After locating the line with "lets us launch" in the entries below, output it and each following line up to and including the line with "- Examine test", exactly and without pictures.

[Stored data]

##############################

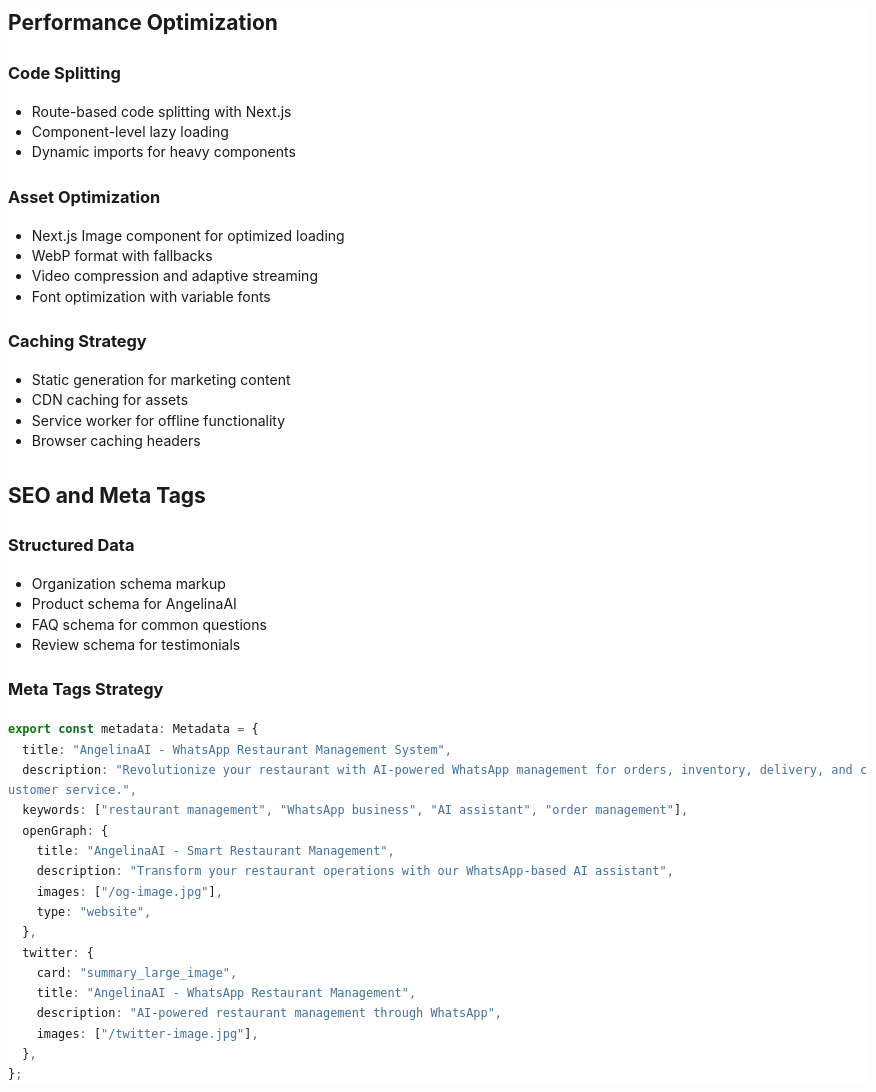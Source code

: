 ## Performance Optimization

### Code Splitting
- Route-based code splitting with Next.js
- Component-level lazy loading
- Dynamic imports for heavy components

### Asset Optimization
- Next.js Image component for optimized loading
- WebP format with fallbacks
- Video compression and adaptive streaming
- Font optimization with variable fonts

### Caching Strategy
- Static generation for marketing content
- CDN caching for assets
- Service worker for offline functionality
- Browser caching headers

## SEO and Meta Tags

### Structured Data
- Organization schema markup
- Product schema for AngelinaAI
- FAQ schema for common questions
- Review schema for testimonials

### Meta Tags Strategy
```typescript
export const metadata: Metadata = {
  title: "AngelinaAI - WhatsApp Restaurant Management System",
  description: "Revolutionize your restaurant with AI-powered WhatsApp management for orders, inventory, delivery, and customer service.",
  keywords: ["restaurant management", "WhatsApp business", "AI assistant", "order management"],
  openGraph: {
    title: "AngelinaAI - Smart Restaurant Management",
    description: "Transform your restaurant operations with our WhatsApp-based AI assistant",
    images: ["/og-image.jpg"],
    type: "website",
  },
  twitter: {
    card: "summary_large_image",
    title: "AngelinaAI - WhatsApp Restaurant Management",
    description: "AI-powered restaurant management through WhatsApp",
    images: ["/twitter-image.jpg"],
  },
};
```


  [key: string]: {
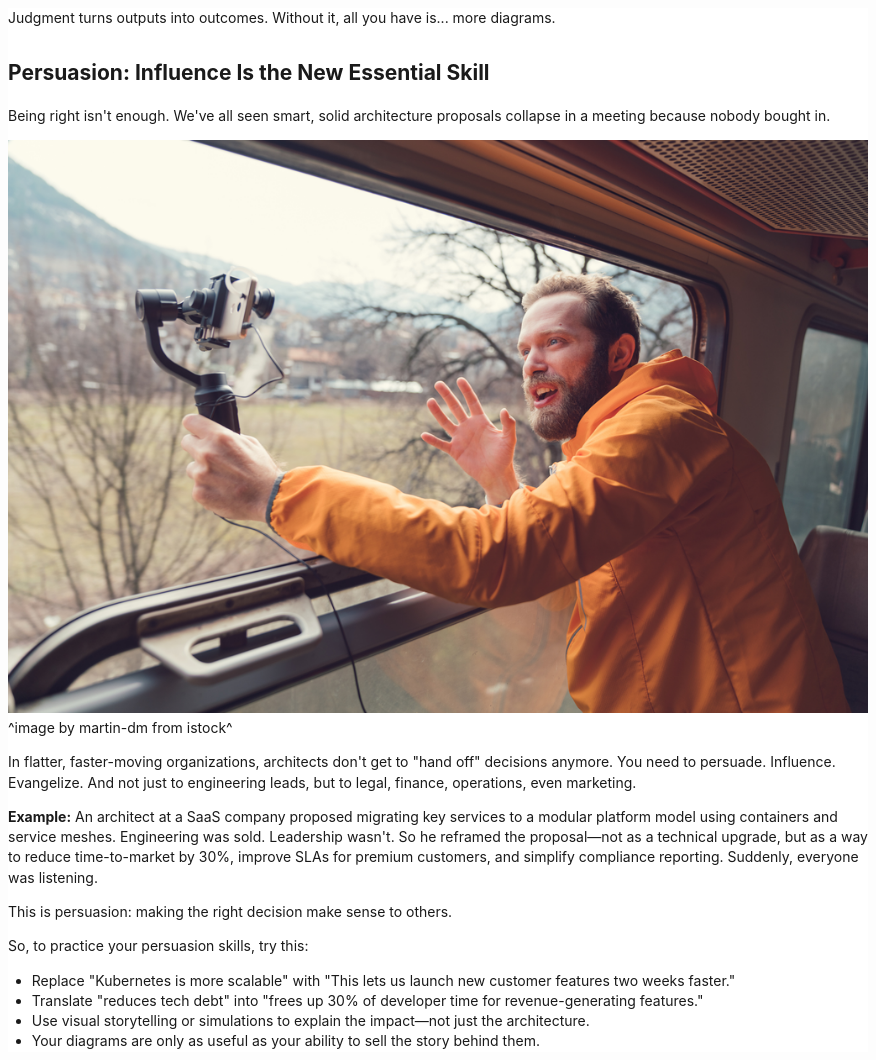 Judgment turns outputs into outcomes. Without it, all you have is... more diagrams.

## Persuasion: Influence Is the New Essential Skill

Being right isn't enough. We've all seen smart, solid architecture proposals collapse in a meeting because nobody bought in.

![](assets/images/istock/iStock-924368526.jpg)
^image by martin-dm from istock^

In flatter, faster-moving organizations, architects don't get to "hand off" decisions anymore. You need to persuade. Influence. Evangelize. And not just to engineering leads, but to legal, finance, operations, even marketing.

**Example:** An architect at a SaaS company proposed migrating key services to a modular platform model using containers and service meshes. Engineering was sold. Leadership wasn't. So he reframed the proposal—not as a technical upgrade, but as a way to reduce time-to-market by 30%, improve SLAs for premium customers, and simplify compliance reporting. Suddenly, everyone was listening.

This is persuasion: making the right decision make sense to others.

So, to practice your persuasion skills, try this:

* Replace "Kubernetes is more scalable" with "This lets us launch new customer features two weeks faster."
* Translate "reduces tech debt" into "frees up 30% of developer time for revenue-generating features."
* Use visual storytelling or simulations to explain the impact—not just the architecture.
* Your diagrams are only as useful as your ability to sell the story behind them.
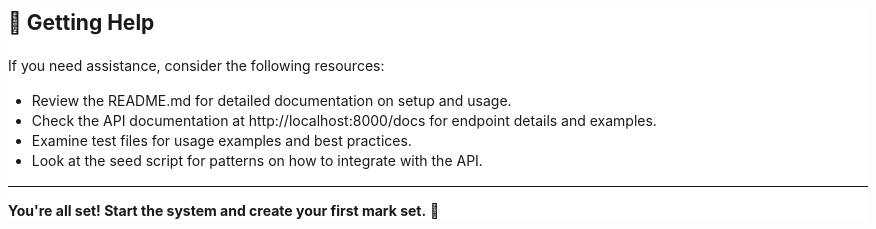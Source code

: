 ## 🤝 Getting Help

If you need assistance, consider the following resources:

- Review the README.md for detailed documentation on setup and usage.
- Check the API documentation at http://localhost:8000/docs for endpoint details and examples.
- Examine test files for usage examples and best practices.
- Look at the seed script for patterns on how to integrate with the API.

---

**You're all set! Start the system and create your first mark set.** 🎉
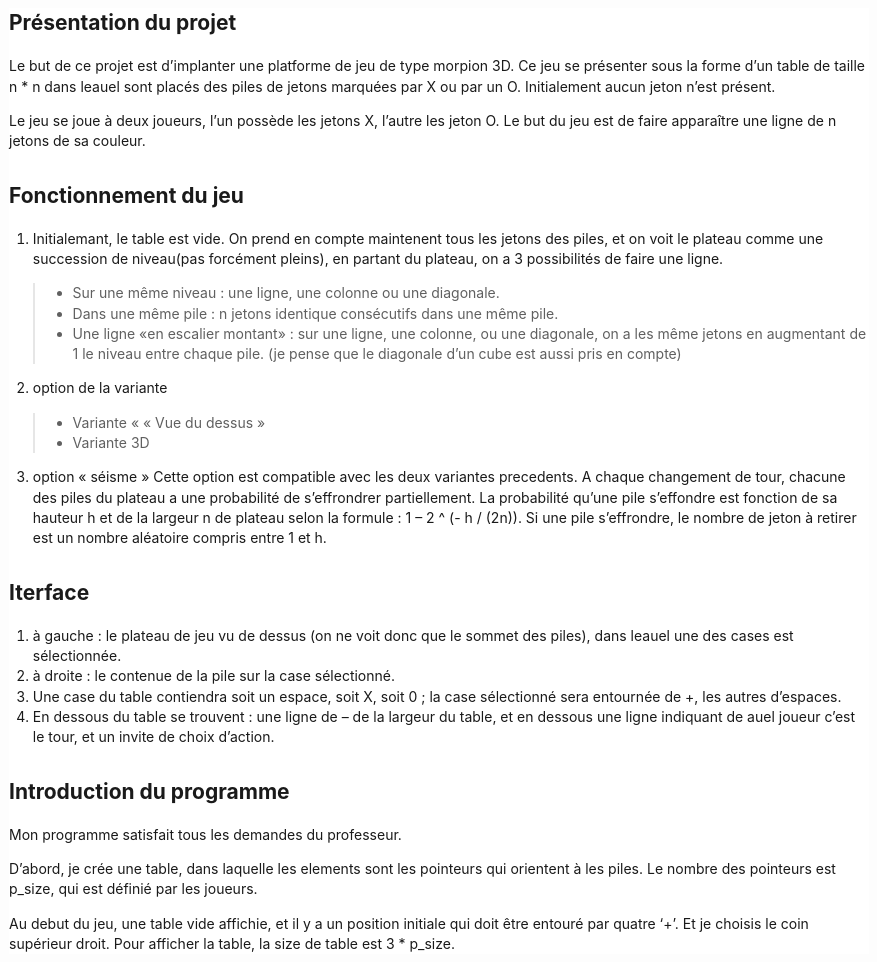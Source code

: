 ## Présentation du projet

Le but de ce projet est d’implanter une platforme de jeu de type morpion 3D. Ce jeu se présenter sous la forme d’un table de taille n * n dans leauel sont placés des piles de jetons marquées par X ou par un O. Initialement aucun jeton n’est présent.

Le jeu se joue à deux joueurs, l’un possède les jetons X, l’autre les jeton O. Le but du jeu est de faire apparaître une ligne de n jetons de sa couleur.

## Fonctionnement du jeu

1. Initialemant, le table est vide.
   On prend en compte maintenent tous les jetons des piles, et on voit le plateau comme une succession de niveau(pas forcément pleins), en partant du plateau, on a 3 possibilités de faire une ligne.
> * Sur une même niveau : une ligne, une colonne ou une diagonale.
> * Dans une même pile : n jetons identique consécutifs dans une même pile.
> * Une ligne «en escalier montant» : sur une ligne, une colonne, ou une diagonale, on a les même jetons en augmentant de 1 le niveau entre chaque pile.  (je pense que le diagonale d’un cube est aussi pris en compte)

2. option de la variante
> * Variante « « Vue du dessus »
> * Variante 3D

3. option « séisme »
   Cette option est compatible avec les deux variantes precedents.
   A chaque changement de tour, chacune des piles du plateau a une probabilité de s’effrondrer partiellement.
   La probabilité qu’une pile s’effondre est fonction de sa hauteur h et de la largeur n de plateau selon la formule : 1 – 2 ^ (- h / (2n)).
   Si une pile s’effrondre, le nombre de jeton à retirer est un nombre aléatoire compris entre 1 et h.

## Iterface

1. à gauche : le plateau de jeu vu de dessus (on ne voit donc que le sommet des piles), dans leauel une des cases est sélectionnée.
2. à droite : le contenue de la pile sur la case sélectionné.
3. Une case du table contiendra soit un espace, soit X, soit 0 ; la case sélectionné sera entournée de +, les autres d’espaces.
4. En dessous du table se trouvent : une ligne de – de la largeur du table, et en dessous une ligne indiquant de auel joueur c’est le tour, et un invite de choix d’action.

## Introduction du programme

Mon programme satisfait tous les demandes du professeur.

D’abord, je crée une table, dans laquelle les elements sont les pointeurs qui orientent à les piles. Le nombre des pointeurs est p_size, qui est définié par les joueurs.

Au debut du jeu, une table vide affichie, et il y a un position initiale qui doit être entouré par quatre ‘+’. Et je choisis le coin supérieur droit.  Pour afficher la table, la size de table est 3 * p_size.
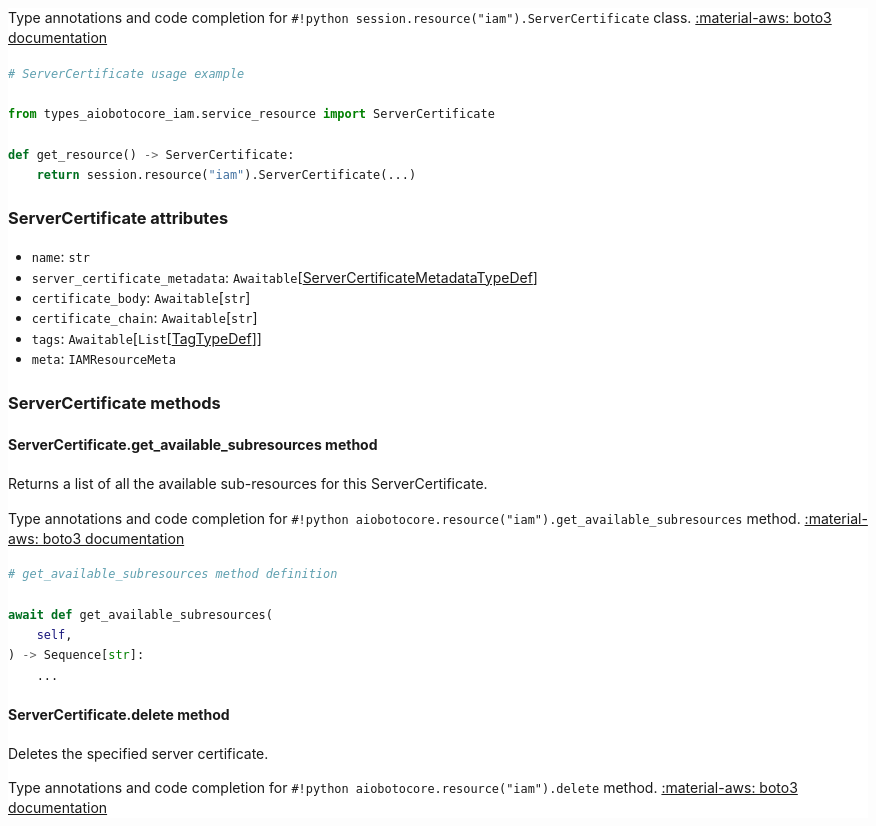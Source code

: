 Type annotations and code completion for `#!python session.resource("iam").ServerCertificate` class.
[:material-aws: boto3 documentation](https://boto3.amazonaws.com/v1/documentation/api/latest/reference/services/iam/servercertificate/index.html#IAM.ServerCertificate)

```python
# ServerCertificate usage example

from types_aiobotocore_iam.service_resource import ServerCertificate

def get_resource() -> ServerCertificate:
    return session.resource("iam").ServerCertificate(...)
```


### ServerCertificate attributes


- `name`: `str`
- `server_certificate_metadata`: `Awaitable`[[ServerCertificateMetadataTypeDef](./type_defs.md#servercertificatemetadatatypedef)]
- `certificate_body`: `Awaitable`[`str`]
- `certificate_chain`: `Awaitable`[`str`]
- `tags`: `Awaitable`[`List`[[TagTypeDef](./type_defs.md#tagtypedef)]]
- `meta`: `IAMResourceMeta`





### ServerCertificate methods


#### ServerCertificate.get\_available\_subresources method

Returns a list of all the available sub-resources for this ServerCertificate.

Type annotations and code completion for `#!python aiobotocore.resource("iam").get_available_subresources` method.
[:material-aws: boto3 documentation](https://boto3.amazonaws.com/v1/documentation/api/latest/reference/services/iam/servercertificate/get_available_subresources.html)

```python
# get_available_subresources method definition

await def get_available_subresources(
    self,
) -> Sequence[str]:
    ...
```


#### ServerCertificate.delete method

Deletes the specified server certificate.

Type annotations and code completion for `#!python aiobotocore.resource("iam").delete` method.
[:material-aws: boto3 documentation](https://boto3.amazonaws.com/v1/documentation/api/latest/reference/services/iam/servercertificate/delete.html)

##############################

Response to this task:
* Replace "Kubernetes is more scalable" with "This lets us launch new customer features two weeks faster."
* Translate "reduces tech debt" into "frees up 30% of developer time for revenue-generating features."
* Use visual storytelling or simulations to explain the impact—not just the architecture.
* Your diagrams are only as useful as your ability to sell the story behind them.
Source code

: ## 🤝 Getting Help

If you need assistance, consider the following resources:

- Review the README.md for detailed documentation on setup and usage.
- Check the API documentation at http://localhost:8000/docs for endpoint details and examples.
- Examine test files for usage examples and best practices.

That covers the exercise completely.